Patch Tuesday security updates for July 2026, the largest update ever. 621 CVEs in one month


Patch Tuesday security updates for July 2026, the largest update ever. 621 CVEs in one month

Pierluigi Paganini
July 14, 2026

Patch Tuesday: Microsoft fixes a record 621 CVEs, including 2 exploited zero-days and critical flaws affecting SharePoint, RDP, Hyper-V, and AD FS.

Microsoft’s July 2026 Patch Tuesday is, by a significant margin, the largest single-month security release in the company’s history. The Zero Day Initiative counted 621 new Microsoft CVEs for the month, and the year-to-date total already exceeds every other full-year total in the last two decades. That’s before counting the roughly 480 additional bugs in Chromium and Microsoft Edge that ZDI didn’t cover separately. Of the Microsoft-specific fixes, 63 are rated Critical, six Moderate, one Low, and the rest Important. The IT giant labeled two issues as “under active exploitation,” and one more is publicly known.

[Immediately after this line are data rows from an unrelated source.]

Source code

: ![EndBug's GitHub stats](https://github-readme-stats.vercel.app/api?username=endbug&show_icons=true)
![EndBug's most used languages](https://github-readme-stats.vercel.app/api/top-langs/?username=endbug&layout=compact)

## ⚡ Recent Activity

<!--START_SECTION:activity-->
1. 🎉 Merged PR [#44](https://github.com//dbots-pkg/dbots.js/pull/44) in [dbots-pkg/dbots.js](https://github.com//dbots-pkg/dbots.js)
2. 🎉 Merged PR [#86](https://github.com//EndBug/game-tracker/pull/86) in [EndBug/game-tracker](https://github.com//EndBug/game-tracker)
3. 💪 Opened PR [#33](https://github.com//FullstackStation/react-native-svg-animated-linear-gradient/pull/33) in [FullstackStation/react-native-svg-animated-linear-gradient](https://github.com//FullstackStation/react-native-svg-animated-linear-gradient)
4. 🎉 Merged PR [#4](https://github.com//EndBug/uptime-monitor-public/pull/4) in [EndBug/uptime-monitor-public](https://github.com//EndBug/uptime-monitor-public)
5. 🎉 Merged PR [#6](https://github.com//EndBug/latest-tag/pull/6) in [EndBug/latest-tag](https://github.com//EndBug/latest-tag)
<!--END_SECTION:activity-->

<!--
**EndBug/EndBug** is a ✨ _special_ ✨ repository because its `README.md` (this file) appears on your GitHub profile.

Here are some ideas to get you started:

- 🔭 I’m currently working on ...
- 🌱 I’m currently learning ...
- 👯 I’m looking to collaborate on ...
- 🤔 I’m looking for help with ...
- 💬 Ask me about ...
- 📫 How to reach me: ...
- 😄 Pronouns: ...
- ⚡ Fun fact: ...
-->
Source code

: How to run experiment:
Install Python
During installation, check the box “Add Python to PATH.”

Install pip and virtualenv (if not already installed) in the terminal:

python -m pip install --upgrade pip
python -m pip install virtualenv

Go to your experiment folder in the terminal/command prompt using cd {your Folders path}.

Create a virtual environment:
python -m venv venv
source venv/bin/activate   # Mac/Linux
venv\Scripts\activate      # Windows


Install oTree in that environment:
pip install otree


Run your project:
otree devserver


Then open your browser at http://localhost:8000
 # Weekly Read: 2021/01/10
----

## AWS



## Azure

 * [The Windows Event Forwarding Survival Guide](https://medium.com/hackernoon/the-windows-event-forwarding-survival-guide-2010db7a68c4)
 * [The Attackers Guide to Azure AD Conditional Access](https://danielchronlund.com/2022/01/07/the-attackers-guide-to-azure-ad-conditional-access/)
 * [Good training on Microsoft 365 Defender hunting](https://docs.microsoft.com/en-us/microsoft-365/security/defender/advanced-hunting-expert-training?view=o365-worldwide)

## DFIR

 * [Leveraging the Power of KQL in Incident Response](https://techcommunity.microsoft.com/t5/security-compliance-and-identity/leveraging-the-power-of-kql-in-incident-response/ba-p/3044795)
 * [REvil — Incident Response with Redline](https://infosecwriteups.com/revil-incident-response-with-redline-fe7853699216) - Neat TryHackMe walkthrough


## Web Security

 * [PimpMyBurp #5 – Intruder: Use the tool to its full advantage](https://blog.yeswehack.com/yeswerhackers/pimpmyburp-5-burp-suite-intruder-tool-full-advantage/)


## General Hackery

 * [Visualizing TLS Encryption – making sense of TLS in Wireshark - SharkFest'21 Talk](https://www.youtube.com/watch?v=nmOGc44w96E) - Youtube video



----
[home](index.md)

The product scope is equally remarkable. Patches this month cover Windows and Windows components, Office, Microsoft Edge, Azure, .NET, Visual Studio, GitHub Copilot, Defender, Exchange Server, Hyper-V, and, at the more unexpected end of the list, Ages of Empire II and Minecraft Server. Eight of the bugs came through ZDI’s own submission program.

“The CVE count year-to-date exceeds all other years’ totals. How to count this mess is anyone’s guess.” states the report published by ZDI.

Patch Tuesday

The following two bugs are being actively exploited:

  • CVE-2026-56155 is an elevation of privilege flaw in Active Directory Federation Services. It requires local access and low privileges to start, which sounds like a limited threat until you remember that AD FS is identity infrastructure, and attackers who are already inside a network use exactly this kind of bug to move sideways and upward. ZDI notes it can be paired with a remote code execution vulnerability, the combination frequently seen in ransomware incidents. Patch it fast.
  • CVE-2026-56164 is a SharePoint Server elevation of privilege vulnerability rated only CVSS 5.3, which is Moderate, and that score has probably caused some organizations to deprioritize it. That would be a mistake. A missing-authentication flaw allows unauthenticated remote attacks without user interaction. Active exploitation makes immediate patching essential, regardless of CVSS score.

The highest-severity bug this month is a critical Microsoft Windows VMSwitch Elevation of Privilege Vulnerability tracked as CVE-2026-57092, which received a CVSS score of 9.9. It is a use-after-free vulnerability that lets a low-privileged attacker escalate all the way to full host compromise across a virtual machine boundary, meaning an attacker inside a VM can reach the host running it. If your Hyper-V deployments use VMSwitch, which they almost certainly do, this is an immediate priority.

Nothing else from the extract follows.